1. Use well separated colonies from the petri dishes (or some other source of phage-bearing cells) to inoculate 1 × 3.5 inch culture tubes (or other suitable culture vessel) containing 6 ml NZY + 0.2 µg/ml tetracycline[1]; shake the tubes vigorously ~2 hr at 37º; then pipette 1 ml NZY + 140 µg/ml tetracycline into each culture tube; continue shaking overnight at 37ºC.
2. Pour cultures into 50-ml tubes; centrifuge at 5 Krpm 10 min in the cold in the FiberLite rotor[2]; pour off supernatants into fresh 50-ml tubes.
3. Re-centrifuge the once-cleared supernatant previous step (or from step 2 of RFminiprep2.doc) for 10 min at 8 Krpm; pour the doubly-cleared supernatants into fresh 50-ml tubes.
4. To each tube add 1.05 ml PEG/NaCl; vortex; allow to stand in the cold overnight.
5. Centrifuge for 15 min at 14,000 rpm in the FiberLite rotor to pellet the virions; RRR; dissolve the pellets in 1 ml TBS.

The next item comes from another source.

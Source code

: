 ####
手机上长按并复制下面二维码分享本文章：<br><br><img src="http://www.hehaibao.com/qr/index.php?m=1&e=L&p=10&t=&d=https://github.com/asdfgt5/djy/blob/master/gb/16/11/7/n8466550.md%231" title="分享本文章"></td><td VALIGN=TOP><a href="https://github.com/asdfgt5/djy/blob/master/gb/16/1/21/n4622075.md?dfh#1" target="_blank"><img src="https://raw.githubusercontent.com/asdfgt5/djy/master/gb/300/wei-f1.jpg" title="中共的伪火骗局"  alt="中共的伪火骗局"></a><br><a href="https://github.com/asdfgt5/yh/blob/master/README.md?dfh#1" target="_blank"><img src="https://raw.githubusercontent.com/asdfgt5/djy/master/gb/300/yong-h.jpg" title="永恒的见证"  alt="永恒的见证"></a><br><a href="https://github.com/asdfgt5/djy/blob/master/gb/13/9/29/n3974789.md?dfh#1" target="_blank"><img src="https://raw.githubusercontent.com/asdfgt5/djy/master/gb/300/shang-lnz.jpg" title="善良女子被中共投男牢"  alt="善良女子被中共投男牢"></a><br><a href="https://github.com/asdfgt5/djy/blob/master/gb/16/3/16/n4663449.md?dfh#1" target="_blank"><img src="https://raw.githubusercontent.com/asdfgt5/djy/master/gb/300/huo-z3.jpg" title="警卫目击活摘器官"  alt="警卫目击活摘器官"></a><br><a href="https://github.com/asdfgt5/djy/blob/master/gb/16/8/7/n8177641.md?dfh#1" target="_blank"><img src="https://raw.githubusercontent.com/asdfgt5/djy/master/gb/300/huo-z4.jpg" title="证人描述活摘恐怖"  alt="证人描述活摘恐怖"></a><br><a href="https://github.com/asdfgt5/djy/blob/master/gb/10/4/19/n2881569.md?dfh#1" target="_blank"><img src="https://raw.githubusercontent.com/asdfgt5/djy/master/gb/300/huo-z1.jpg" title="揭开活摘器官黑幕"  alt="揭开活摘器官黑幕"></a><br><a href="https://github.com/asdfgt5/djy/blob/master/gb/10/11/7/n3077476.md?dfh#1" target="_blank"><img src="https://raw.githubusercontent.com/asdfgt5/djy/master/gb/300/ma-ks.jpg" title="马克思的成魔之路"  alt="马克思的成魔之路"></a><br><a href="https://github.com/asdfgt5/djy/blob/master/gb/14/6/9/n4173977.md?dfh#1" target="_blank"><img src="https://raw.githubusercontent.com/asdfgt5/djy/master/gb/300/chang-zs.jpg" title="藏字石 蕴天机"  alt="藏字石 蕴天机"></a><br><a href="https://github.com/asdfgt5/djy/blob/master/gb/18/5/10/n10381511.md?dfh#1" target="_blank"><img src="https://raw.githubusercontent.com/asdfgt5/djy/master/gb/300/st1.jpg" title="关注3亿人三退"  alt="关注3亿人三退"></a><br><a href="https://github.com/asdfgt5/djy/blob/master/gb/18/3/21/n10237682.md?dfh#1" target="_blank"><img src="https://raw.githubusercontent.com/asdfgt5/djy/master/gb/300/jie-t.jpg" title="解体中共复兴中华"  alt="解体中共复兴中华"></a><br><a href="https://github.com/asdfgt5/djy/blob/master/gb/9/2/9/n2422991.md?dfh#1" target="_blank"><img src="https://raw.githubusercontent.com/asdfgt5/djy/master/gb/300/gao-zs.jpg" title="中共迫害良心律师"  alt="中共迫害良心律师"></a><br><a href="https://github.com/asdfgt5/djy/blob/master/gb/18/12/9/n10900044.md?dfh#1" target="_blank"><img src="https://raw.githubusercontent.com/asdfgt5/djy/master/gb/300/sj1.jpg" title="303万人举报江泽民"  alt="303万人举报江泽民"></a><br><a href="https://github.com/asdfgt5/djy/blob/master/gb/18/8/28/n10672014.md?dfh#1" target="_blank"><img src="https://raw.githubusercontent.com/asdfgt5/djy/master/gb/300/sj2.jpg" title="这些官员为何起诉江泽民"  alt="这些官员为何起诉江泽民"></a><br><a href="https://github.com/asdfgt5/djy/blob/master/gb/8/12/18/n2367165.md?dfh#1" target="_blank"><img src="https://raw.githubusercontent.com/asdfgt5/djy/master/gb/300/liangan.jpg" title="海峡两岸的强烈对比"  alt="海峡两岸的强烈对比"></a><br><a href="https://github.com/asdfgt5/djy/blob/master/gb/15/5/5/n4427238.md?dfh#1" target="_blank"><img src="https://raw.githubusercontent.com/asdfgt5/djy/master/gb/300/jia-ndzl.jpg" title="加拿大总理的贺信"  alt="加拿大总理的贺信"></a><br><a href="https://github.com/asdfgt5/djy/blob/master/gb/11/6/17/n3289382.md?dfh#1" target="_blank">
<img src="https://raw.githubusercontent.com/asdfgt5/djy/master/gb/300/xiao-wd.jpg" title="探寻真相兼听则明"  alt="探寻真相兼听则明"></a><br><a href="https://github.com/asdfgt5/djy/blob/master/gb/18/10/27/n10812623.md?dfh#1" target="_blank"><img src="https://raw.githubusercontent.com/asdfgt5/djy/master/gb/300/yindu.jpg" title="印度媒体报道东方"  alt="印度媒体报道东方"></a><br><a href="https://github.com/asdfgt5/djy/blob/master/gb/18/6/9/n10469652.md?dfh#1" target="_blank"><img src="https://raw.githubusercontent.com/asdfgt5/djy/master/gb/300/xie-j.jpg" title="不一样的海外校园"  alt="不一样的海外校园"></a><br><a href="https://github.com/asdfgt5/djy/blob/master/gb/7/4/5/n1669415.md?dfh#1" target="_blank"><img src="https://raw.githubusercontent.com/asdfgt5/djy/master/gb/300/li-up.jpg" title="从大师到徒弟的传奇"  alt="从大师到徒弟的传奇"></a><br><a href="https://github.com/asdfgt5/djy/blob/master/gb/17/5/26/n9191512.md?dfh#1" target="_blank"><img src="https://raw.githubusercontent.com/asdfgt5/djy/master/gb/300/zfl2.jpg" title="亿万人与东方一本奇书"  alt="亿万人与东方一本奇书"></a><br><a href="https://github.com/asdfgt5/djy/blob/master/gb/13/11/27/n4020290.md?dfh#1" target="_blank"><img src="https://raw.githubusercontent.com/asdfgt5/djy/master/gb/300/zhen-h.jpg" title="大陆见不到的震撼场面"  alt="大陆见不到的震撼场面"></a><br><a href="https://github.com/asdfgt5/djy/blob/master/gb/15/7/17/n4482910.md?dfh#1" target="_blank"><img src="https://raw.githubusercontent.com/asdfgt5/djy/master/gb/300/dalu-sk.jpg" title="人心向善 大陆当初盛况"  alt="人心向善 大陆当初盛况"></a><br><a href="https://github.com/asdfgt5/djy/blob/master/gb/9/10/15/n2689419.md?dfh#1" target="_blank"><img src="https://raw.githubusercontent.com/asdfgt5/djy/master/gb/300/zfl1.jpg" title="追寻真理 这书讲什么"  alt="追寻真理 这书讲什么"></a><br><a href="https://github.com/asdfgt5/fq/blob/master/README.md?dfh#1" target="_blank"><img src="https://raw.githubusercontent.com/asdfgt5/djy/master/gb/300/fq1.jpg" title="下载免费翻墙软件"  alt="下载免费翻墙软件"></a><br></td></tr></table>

6. Transfer the solutions to 1.5-ml Ep tubes; microfuge 1 min at top speed to pellet insoluble material; carefully transfer the supernatants to fresh 1.5-ml Ep tubes; to each Ep tube add 150 µl (nominally 0.15 vol) PEG/NaCl; vortex; allow to precipitate in the cold at least 4 hr (overnight better).
7. Microfuge for 10 min at top speed to pellet virions; RRR; dissolve the pellets in 70 µl TBS; microfuge 1 min at top speed to pellet insoluble material; carefully transfer the supernatants to fresh 500-µl Ep tubes; store these in the refrigerator. The expected physical particle concentration is ~5 × 1013 virions/ml, equivalent to and infectious unit titer of ~2.5 × 1012TU/ml.
[1] This concentration of tetracycline is sub-inhibitory but sufficient to induce expression of the tetA gene (the resistance protein). The 2-hr induction period before challenge with an inhibitory concentration of tetracycline ensures that a clone will be propagated even if it’s phenotypically sensitive at the time of inoculation. Usually this precaution isn’t necessary, since TetA mediated resistance is phenotypically unusually stable.
[2] These excellent rotors can centrifuge ordinary disposable 50-ml tubes at 15,000 rpm! If a FiberLite rotor isn’t available, you can use OakRidge tubes in the SS34 rotor or any other suitable rotor.